Thursday, December 11
US bans anti-war countries from Iraq deals
Governments outraged by ploy aimed at getting more troops
Julian Borger in Washington, Luke Harding in Berlin and Ewen MacAskill
Thursday December 11, 2003
The Pentagon's decision to exclude countries that opposed the Iraq invasion from bidding for reconstruction contracts provoked anger and incredulity in the capitals involved yesterday.
The bar on French, German, Russian and Canadian companies seeking more than $18bn (£10bn) in contracts, announced in a memorandum by the US deputy defence secretary, Paul Wolfowitz, immediately stalled attempts to heal post-war rifts.
The EU said it intended to examine whether the decision violated World Trade Organisation rules.
"We are asking the US to provide us with information so we can see whether or not their commitments with regard to the WTO have been respected," Arancha González, the trade spokeswoman for the European commission, told Reuters.
The first casualty was Washington's attempt to have Iraq's international debts written off, which is being led by a special White House envoy, the former secretary of state James Baker.
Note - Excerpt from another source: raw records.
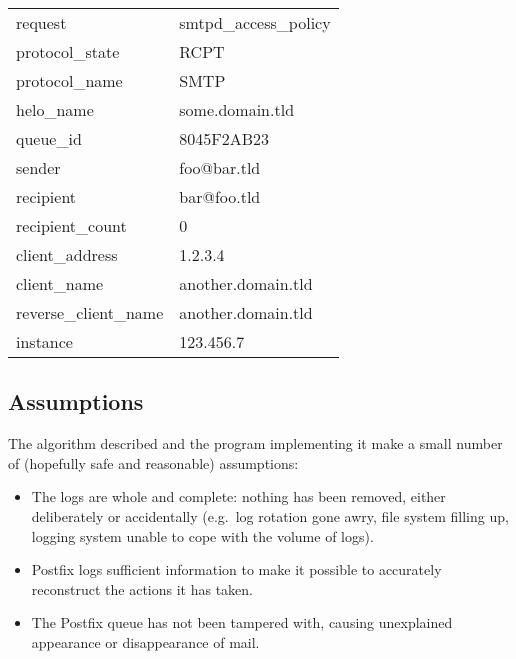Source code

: \documentclass[a4paper,12pt,draft]{article}
\begin{document}
\begin{tabular}[]{ll}

    request                 & smtpd\_access\_policy     \\
    protocol\_state         & RCPT                      \\
    protocol\_name          & SMTP                      \\
    helo\_name              & some.domain.tld           \\
    queue\_id               & 8045F2AB23                \\
    sender                  & foo@bar.tld               \\
    recipient               & bar@foo.tld               \\
    recipient\_count        & 0                         \\
    client\_address         & 1.2.3.4                   \\
    client\_name            & another.domain.tld        \\
    reverse\_client\_name   & another.domain.tld        \\
    instance                & 123.456.7                 \\

\end{tabular}



\subsection{Assumptions}

The algorithm described and the program implementing it make a small number
of (hopefully safe and reasonable) assumptions:

\begin{itemize}

    \item The logs are whole and complete: nothing has been removed, either
        deliberately or accidentally (e.g.\ log rotation gone awry, file
        system filling up, logging system unable to cope with the volume of
        logs).

    \item Postfix logs sufficient information to make it possible to
        accurately reconstruct the actions it has taken.

    \item The Postfix queue has not been tampered with, causing unexplained
        appearance or disappearance of mail.

\end{itemize}
\end{document}
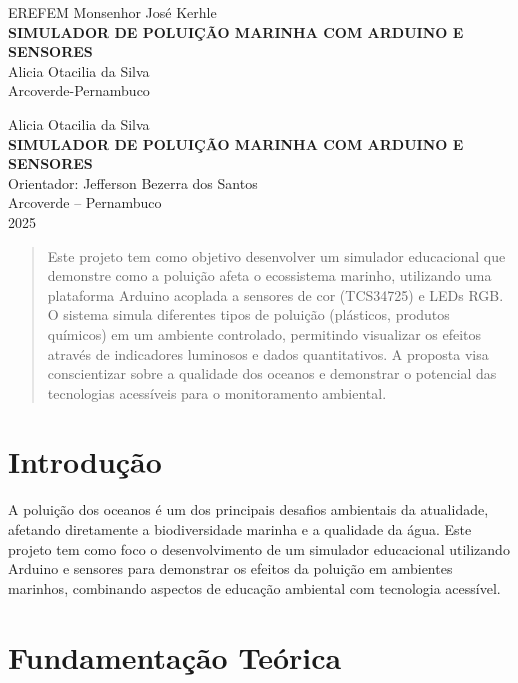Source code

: \documentclass[12pt]{article}
\begin{document}
\begin{titlepage}
    \centering
    {\large EREFEM Monsenhor José Kerhle }\\[2cm]
    {\Large\bfseries SIMULADOR DE POLUIÇÃO MARINHA COM ARDUINO E SENSORES}\\[2cm]
    {\large Alicia Otacilia da Silva }\\[4cm]
    {\large Arcoverde-Pernambuco}
\end{titlepage}

\begin{titlepage}
    \centering
    {\large Alicia Otacilia da Silva}\\[2cm]
    {\Large\bfseries SIMULADOR DE POLUIÇÃO MARINHA COM ARDUINO E SENSORES}\\[1.5cm]
    Orientador: Jefferson Bezerra dos Santos \\[3cm]
    {\large Arcoverde -- Pernambuco}\\
    {\large 2025}
\end{titlepage}

\begin{abstract}
    Este projeto tem como objetivo desenvolver um simulador educacional que demonstre como a poluição afeta o ecossistema marinho, utilizando uma plataforma Arduino acoplada a sensores de cor (TCS34725) e LEDs RGB. O sistema simula diferentes tipos de poluição (plásticos, produtos químicos) em um ambiente controlado, permitindo visualizar os efeitos através de indicadores luminosos e dados quantitativos. A proposta visa conscientizar sobre a qualidade dos oceanos e demonstrar o potencial das tecnologias acessíveis para o monitoramento ambiental.
\end{abstract}

\tableofcontents
\newpage

\section{Introdução}
A poluição dos oceanos é um dos principais desafios ambientais da atualidade, afetando diretamente a biodiversidade marinha e a qualidade da água. Este projeto tem como foco o desenvolvimento de um simulador educacional utilizando Arduino e sensores para demonstrar os efeitos da poluição em ambientes marinhos, combinando aspectos de educação ambiental com tecnologia acessível.

\section{Fundamentação Teórica}
\end{document}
Russia's defence minister, Sergei Ivanov, declared that Moscow was not interested in a deal, reversing the Putin government's readiness to negotiate.
"Iraq's debt to the Russian Federation comes to $8bn and as far as the Russian government's position on this, it is not planning any kind of a write-off of that debt," Mr Ivanov said.
The Pentagon's decision boosts the chances of British companies winning contracts, but the government was privately dismayed.
It is anxious that France and Germany should become involved in Iraq next year, and with as broad an international coalition as possible. It does not regard the US snub as helpful.
It wants French and German support for a new UN resolution in the spring to back the political process for a partial transfer of power to Iraqis, and for a UN-endorsed international force along the lines of those in Afghanistan and East Timor.
The German government spokesman, Bela Anda, said the decision was "not acceptable" and in contravention of "a spirit of looking to the future together".
The snub appears to have stunned German officials, who had believed that Berlin's relationship with Washington had improved since Chancellor Gerhard Schröder's meeting with President Bush in September.
The foreign minister, Joschka Fischer, said Germany had greeted the news with "astonishment".
The Canadian government threatened to cut off its contributions to the international reconstruction effort. In Paris a government spokesman questioned the legality of the restrictions under international trade regulations.